Homeowners of long leasehold properties throughout England no doubt welcomed the new measures of protection afforded to them through the recent amendments to the Commonhold and Leasehold Reform Act 2002, which came into force on 28 February 2005. The practical effect of some of the amendments is to restrict the landlord’s right to forfeiture of long residential leaseholds.

While this is good news for homeowners, where does this leave the landlord or the managing agent acting on behalf of the landlord? It seems that forfeiture is no longer the most practical way of recovering a debt.

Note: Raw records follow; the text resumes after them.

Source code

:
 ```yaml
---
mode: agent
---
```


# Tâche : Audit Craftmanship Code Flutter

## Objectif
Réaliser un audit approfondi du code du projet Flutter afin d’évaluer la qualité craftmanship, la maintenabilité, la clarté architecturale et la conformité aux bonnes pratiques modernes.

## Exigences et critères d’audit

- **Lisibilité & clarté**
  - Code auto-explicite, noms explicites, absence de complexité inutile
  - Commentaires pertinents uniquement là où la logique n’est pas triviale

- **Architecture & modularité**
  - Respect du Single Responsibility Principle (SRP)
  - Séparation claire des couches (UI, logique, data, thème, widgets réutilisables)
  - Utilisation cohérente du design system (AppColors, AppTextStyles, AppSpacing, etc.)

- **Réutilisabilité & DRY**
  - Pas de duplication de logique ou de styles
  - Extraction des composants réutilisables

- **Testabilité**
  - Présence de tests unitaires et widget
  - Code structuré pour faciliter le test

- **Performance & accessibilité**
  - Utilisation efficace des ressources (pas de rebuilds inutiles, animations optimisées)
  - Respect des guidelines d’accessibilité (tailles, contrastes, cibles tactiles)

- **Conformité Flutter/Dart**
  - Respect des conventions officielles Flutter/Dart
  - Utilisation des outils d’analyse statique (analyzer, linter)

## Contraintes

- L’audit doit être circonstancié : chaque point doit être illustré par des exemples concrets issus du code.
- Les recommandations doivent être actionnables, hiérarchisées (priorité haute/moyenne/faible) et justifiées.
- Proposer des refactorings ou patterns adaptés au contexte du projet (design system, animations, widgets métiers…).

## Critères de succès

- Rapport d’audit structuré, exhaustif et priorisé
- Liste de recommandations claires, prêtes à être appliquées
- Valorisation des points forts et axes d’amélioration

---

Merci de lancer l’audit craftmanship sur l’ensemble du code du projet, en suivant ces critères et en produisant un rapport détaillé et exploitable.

The reforms to the Commonhold and Leasehold Reform Act 2002 which relate to forfeiture can be separated into three areas:

 

n No forfeiture for non payment of less than a prescribed sum or the amount has been unpaid for a short period;

 

n A landlord cannot serve a Section 146 Notice unless the breach of covenant complained of, other than a non payment of rent or service charges, has first been proved;

n No Service of a Section 146 Notice for non-payment of service charge unless the leaseholder agrees the charge, or, until it has been determined by the Leasehold Valuation Tribunal (herein referred to as ‘LVT’).

 

SECTION 167 - NO FORFEITURE FOR SMALL AMOUNTS FOR SHORT PERIODS

Section 167 of the Commonhold and Leasehold Reform Act 2002 abolishes the landlord’s right to forfeiture where a ‘small amount’ is owed for a ‘small period’, for either rent, service charge or administration charges. The ‘small amount’ is defined in the – Right of Re-entry & Forfeiture (Prescribed Sum & Period) (England) Regulations 2004 as £350.00 and a ‘small period’ is defined as 3 years.

The debt cannot include interest, administration charges for non payment or legal costs. Thus preventing the landlord or managing agent from charging administration charges in order to satisfy the provisions of Section 167 and taking it over the specified amount.

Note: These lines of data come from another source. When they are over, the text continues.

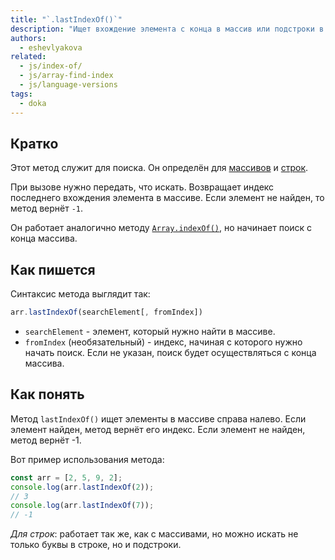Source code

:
 ```yaml
---
title: "`.lastIndexOf()`"
description: "Ищет вхождение элемента с конца в массив или подстроки в строку и возвращает индекс."
authors:
  - eshevlyakova
related:
  - js/index-of/
  - js/array-find-index
  - js/language-versions
tags:
  - doka
---
```


## Кратко

Этот метод служит для поиска. Он определён для [массивов](/js/arrays/) и [строк](/js/string/).

При вызове нужно передать, что искать. Возвращает индекс последнего вхождения элемента в массиве. Если элемент не найден, то метод вернёт `-1`.

Он работает аналогично методу [`Array.indexOf()`](/js/index-of/), но начинает поиск с конца массива.

## Как пишется

Синтаксис метода выглядит так:

```js
arr.lastIndexOf(searchElement[, fromIndex])
```
- `searchElement` - элемент, который нужно найти в массиве.
- `fromIndex` (необязательный) - индекс, начиная с которого нужно начать поиск. Если не указан, поиск будет осуществляться с конца массива.

## Как понять

Метод `lastIndexOf()` ищет элементы в массиве справа налево. Если элемент найден, метод вернёт его индекс. Если элемент не найден, метод вернёт -1.

Вот пример использования метода:

```js
const arr = [2, 5, 9, 2];
console.log(arr.lastIndexOf(2));
// 3
console.log(arr.lastIndexOf(7));
// -1
```

_Для строк_: работает так же, как с массивами, но можно искать не только буквы в строке, но и подстроки.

In practical terms if the tenant has a debt, which is 3 years old, the remedy of forfeiture becomes available to the landlord; despite the fact the debt is only £100.00.

 

SECTION 168 - DETERMINATION OF THE BREACH FOR OTHER BREACHES OF COVENANT

Section 168 of the Commonhold and Leasehold Reform Act 2002 places restrictions in respect of a landlord’s right to forfeit a long residential lease where there is a breach of covenant in the lease, other than non-payment of administration or service charges.

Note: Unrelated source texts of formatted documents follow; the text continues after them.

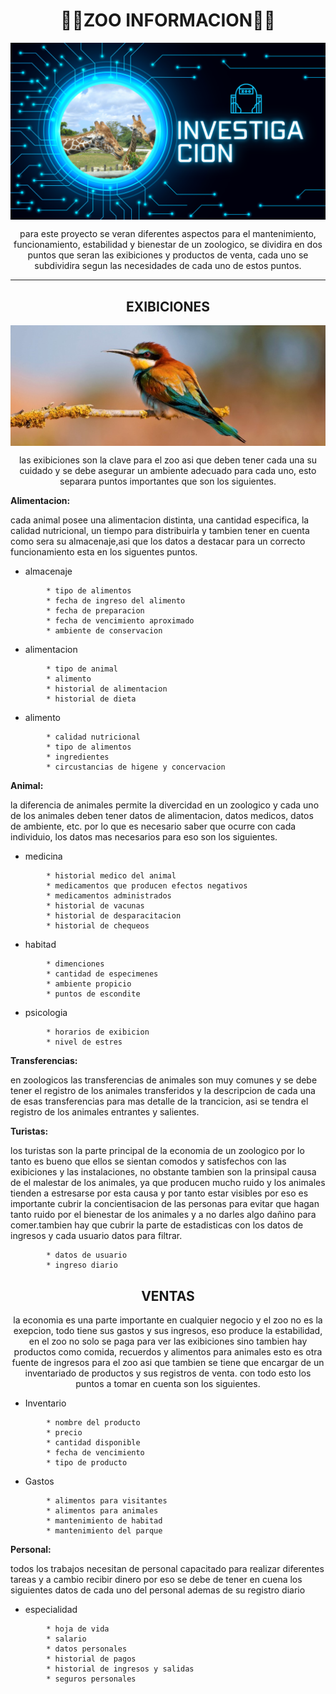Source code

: <h1 align="center">🐾🐨ZOO INFORMACION🐨🐾</h1>

<img src="https://github.com/JuanJoseDuranRinconCAMPUS2/zoologico_campus/blob/main/img/investigacion.png" align="center" alt="investigacion.jpg">

<p align="center">para este proyecto se veran diferentes aspectos para el mantenimiento, funcionamiento, estabilidad y bienestar de un zoologico, se dividira en dos puntos que seran las exibiciones y productos de venta, cada uno se subdividira segun las necesidades de cada uno de estos puntos.
</p>

___

<h2 align="center">EXIBICIONES</h2>

<img src="https://github.com/JuanJoseDuranRinconCAMPUS2/zoologico_campus/blob/main/img/pajarito.jpg" align="center" alt="investigacion.jpg">

<p align="center">las exibiciones son la clave para el zoo asi que deben tener cada una su cuidado y se debe asegurar un ambiente adecuado para cada uno, esto separara puntos importantes que son los siguientes.</p>

**Alimentacion:**

cada animal posee una alimentacion distinta, una cantidad especifica, la calidad nutricional, un tiempo para distribuirla y tambien tener en cuenta como sera su almacenaje,asi que los datos a destacar para un correcto funcionamiento esta en los siguentes puntos.

- almacenaje

```
		* tipo de alimentos
		* fecha de ingreso del alimento
		* fecha de preparacion
		* fecha de vencimiento aproximado
		* ambiente de conservacion
```

- alimentacion

```
		* tipo de animal
		* alimento
		* historial de alimentacion
		* historial de dieta
```

- alimento
```
		* calidad nutricional
		* tipo de alimentos
		* ingredientes
		* circustancias de higene y concervacion
```

**Animal:**

la diferencia de animales permite la divercidad en un zoologico y cada uno de los animales deben tener datos de alimentacion, datos medicos, datos de ambiente, etc.
por lo que es necesario saber que ocurre con cada individuio, los datos mas necesarios para eso son los siguientes.

- medicina
```
		* historial medico del animal
		* medicamentos que producen efectos negativos
		* medicamentos administrados
		* historial de vacunas
		* historial de desparacitacion
		* historial de chequeos
```

- habitad
```
		* dimenciones
		* cantidad de especimenes
		* ambiente propicio
		* puntos de escondite
```

- psicologia
```
		* horarios de exibicion
		* nivel de estres
```

**Transferencias:**

en zoologicos las transferencias de animales son muy comunes y se debe tener el registro de los animales transferidos y la descripcion de cada una de esas transferencias para mas detalle de la trancicion, asi se tendra el registro de los animales entrantes y salientes.

**Turistas:**

los turistas son la parte principal de la economia de un zoologico por lo tanto es bueno que ellos se sientan comodos y satisfechos con las exibiciones y las instalaciones, no obstante tambien son la prinsipal causa de el malestar de los animales, ya que producen mucho ruido y los animales tienden a estresarse por esta causa y por tanto estar visibles por eso es importante cubrir la concientisacion de las personas para evitar que hagan tanto ruido por el bienestar de los animales y a no darles algo dañino para comer.tambien hay que cubrir la parte de estadisticas con los datos de ingresos y cada usuario datos para filtrar.

```
		* datos de usuario
		* ingreso diario 
```

<h2 align="center">VENTAS</h2>

<p align="center">la economia es una parte importante en cualquier negocio y el zoo no es la exepcion, todo tiene sus gastos y sus ingresos, eso produce la estabilidad, en el zoo no solo se paga para ver las exibiciones sino tambien hay productos como comida, recuerdos y alimentos para animales esto es otra fuente de ingresos para el zoo asi que tambien se tiene que encargar de un inventariado de productos y sus registros de venta. con todo esto los puntos a tomar en cuenta son los siguientes.</p>

- Inventario
```
		* nombre del producto
		* precio
		* cantidad disponible
		* fecha de vencimiento
		* tipo de producto
```

- Gastos
```
		* alimentos para visitantes
		* alimentos para animales
		* mantenimiento de habitad
		* mantenimiento del parque
```

**Personal:**

todos los trabajos necesitan de personal capacitado para realizar diferentes tareas y a cambio recibir dinero por eso se debe de tener en cuena los siguientes datos de cada uno del personal ademas de su registro diario

- especialidad
```
        * hoja de vida
		* salario
		* datos personales
		* historial de pagos
		* historial de ingresos y salidas
		* seguros personales
```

A landlord is no longer permitted to serve a Section 146 Notice for a breach of covenant in a lease, such as nuisance, alterations or disrepair until 14 days have elapsed since the LVT or the court has determined that a breach of covenant has occurred or breach was admitted by the tenant. A landlord can apply to the LVT for a determination; however no final determination will be made until all avenues of appeal have been exhausted.

 

SECTION 170 – FORFEITURE FOR FAILURE TO PAY SERVICE CHARGE OR ADMINISTRATION CHARGES

Section 170 of the Commonhold and Leasehold Reform Act 2002 has amended Section 81 of the Housing Act 1996 and placed a further restriction on a landlord’s right to forfeiture for a tenant’s non payment of service charges. Thus outstanding service charges can no longer be used as a reason to forfeit a long residential lease because a Section 146 Notice cannot be served by the landlord unless it has been determined by the LVT or a court that the amount claimed by the landlord is actually owed or the tenant admits that the amount is payable.

The Section 146 Notice may only be served after 14 days have elapsed from the final determination, enabling the tenant further time to pay. Again, all avenues of appeal must be exhausted before a final determination will be made.

 

WAIVING YOUR RIGHTS TO

FORFEITURE

Although the law of forfeiture has been restricted by the recent amendments to the Commonhold and Leasehold Reform Act 2002, it has not been abolished. It is therefore important that where a right to forfeiture exists, the landlord or the managing agent acting on the landlord’s behalf does not waive it.  

This area of the law of forfeiture can be complex and confusing. The list of actions that would waive a right to forfeiture, is not exhaustive. The basic principle is that where a right to forfeit arises the landlord is put to an election in the sense they must choose to either treat the lease at an end or continuing. If the landlord, once aware of the breach, does any act, which treats the lease as continuing, they will have waived any right to forfeit that existed, irrespective of the landlord’s intention.

To avoid unintentional waivers – it would assist landlords and managing agents responsible for the daily management of long residential leasehold properties to understand these few simple guidelines:

 

n Demand for or acceptance of rent and or service charge (herein referred to as rent) which accrued due after the landlord became aware of a right to forfeit, whether payable in arrears or in advance, will waive the right to forfeit. Thus if there is a breach on 1 April, any acceptance of rent due on or after 1 April will waive the right to forfeit for that breach. It is critical to note that this cannot be avoided by so called clever drafting of the lease – that acceptance of rent as “without prejudice” to the right to forfeit.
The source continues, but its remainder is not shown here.